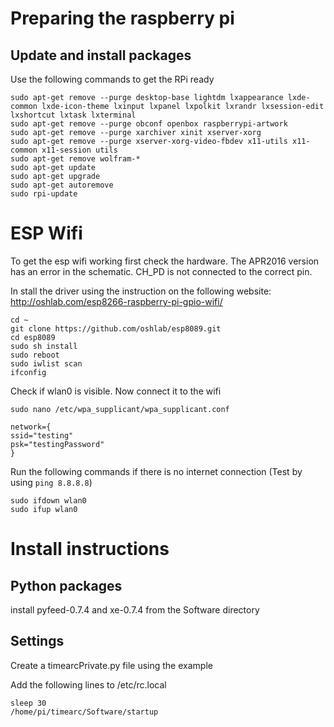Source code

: # Preparing the raspberry pi

## Update and install packages
Use the following commands to get the RPi ready

	sudo apt-get remove --purge desktop-base lightdm lxappearance lxde-common lxde-icon-theme lxinput lxpanel lxpolkit lxrandr lxsession-edit lxshortcut lxtask lxterminal
	sudo apt-get remove --purge obconf openbox raspberrypi-artwork 
	sudo apt-get remove --purge xarchiver xinit xserver-xorg 
	sudo apt-get remove --purge xserver-xorg-video-fbdev x11-utils x11-common x11-session utils
	sudo apt-get remove wolfram-*
	sudo apt-get update
	sudo apt-get upgrade
	sudo apt-get autoremove
	sudo rpi-update

# ESP Wifi
To get the esp wifi working first check the hardware. The APR2016 version has an error in the schematic. CH_PD is not connected to the correct pin.

In stall the driver using the instruction on the following website: http://oshlab.com/esp8266-raspberry-pi-gpio-wifi/

	cd ~
	git clone https://github.com/oshlab/esp8089.git
	cd esp8089
	sudo sh install
	sudo reboot
	sudo iwlist scan
	ifconfig

Check if wlan0 is visible. Now connect it to the wifi
	
	sudo nano /etc/wpa_supplicant/wpa_supplicant.conf

	network={
	ssid="testing"
	psk="testingPassword"
	}
	
Run the following commands if there is no internet connection (Test by using `ping 8.8.8.8`)

	sudo ifdown wlan0
	sudo ifup wlan0


# Install instructions

## Python packages
install pyfeed-0.7.4 and xe-0.7.4 from the Software directory

## Settings
Create a timearcPrivate.py file using the example

Add the following lines to /etc/rc.local

	sleep 30
	/home/pi/timearc/Software/startup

──────

▶ REQUIRED WORK:
Up to and including the last line of the material, reproduce every line exactly, beginning with the one that contains "sudo reboot" and adding nothing else.

▶ EXERCISE SOLUTION:
	sudo reboot
	sudo iwlist scan
	ifconfig

Check if wlan0 is visible. Now connect it to the wifi
	
	sudo nano /etc/wpa_supplicant/wpa_supplicant.conf

	network={
	ssid="testing"
	psk="testingPassword"
	}
	
Run the following commands if there is no internet connection (Test by using `ping 8.8.8.8`)

	sudo ifdown wlan0
	sudo ifup wlan0


# Install instructions

## Python packages
install pyfeed-0.7.4 and xe-0.7.4 from the Software directory

## Settings
Create a timearcPrivate.py file using the example

Add the following lines to /etc/rc.local

	sleep 30
	/home/pi/timearc/Software/startup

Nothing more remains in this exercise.